Did Step 5 with an Al-a-Pal Tuesday. I was nervous but we quickly got into the details. The aura of acceptance and love helped me have courage to share even my Item A. Finished feeling tired but free.
Tag: 5th step
I have my new copy of Paths to Recovery. In rereading the text for Step 5, I find that I’m getting ahead of myself by fretting over who I’ll be doing Step 5 with. I’d already determined that I need to finish studying Step 5 before actually performing it, but even then, there are separate parts to the step, so altogether the checklist looks a bit like this:
- Study Step 5, to include readings and answering questions.
- Admit to God the exact nature of my wrongs. I believe a quiet place where I can address God aloud would be good for this, as it doesn’t seem quite real enough to speak with God silently. We’ll need to go through the inventory item by item.
- Admit to myself the exact nature of my wrongs. I don’t know yet how I’ll do this part but hope to discover this during the study phase.
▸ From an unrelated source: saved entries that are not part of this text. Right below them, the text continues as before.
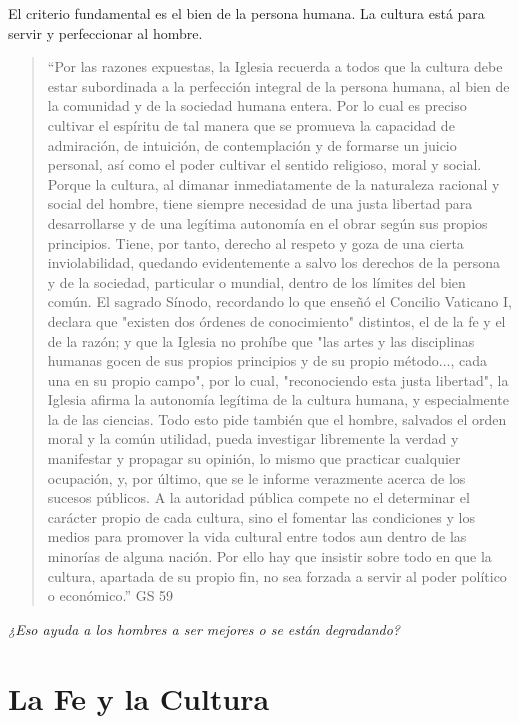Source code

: \documentclass[a4paper,12pt,oneside]{article}
\begin{document}
El criterio fundamental es el bien de la persona humana. La cultura está para servir y perfeccionar al hombre.

\begin{quote}
“Por las razones expuestas, la Iglesia recuerda a todos que la cultura debe estar subordinada a la perfección integral de la persona humana, al bien de la comunidad y de la sociedad humana entera. Por lo cual es preciso cultivar el espíritu de tal manera que se promueva la capacidad de admiración, de intuición, de contemplación y de formarse un juicio personal, así como el poder cultivar el sentido religioso, moral y social. Porque la cultura, al dimanar inmediatamente de la naturaleza racional y social del hombre, tiene siempre necesidad de una justa libertad para desarrollarse y de una legítima autonomía en el obrar según sus propios principios. Tiene, por tanto, derecho al respeto y goza de una cierta inviolabilidad, quedando evidentemente a salvo los derechos de la persona y de la sociedad, particular o mundial, dentro de los límites del bien común. El sagrado Sínodo, recordando lo que enseñó el Concilio Vaticano I, declara que "existen dos órdenes de conocimiento" distintos, el de la fe y el de la razón; y que la Iglesia no prohíbe que "las artes y las disciplinas humanas gocen de sus propios principios y de su propio método..., cada una en su propio campo", por lo cual, "reconociendo esta justa libertad", la Iglesia afirma la autonomía legítima de la cultura humana, y especialmente la de las ciencias. Todo esto pide también que el hombre, salvados el orden moral y la común utilidad, pueda investigar libremente la verdad y manifestar y propagar su opinión, lo mismo que practicar cualquier ocupación, y, por último, que se le informe verazmente acerca de los sucesos públicos. A la autoridad pública compete no el determinar el carácter propio de cada cultura, sino el fomentar las condiciones y los medios para promover la vida cultural entre todos aun dentro de las minorías de alguna nación. Por ello hay que insistir sobre todo en que la cultura, apartada de su propio fin, no sea forzada a servir al poder político o económico.” GS 59
\end{quote}

\textit{¿Eso ayuda a los hombres a ser mejores o se están degradando?}

\section*{La Fe y la Cultura}
\end{document}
It could involve drawing charts or summarizing what I found while going over it with God.
- Admit to another human being the exact nature of my wrongs. I have faith that by the time I get to this part, my Higher Power will either have shown me who this should be or will do so soon. So now I can let go of my concern about this part.
I have what in some places is called an “Item A”. This is an item in my inventory that is so difficult to talk about that I can’t even write about it, so it is listed as Item A. This intermediate practice helps the item stop being a secret – it sort of puts a handle on the item by which I can begin dragging it into the light. I acknowledge that it’s there, and I know what it stands for, so I can begin handling this without denial of its existence.
I believe by naming my Item A aloud to God and to myself, this will help further drag it out of secrethood so that I can name this item when I finally get to the last part. If I think about that too much right now, it will scare me, but if I set this aside and just do the part where I am now, surely it will be fine when I get there.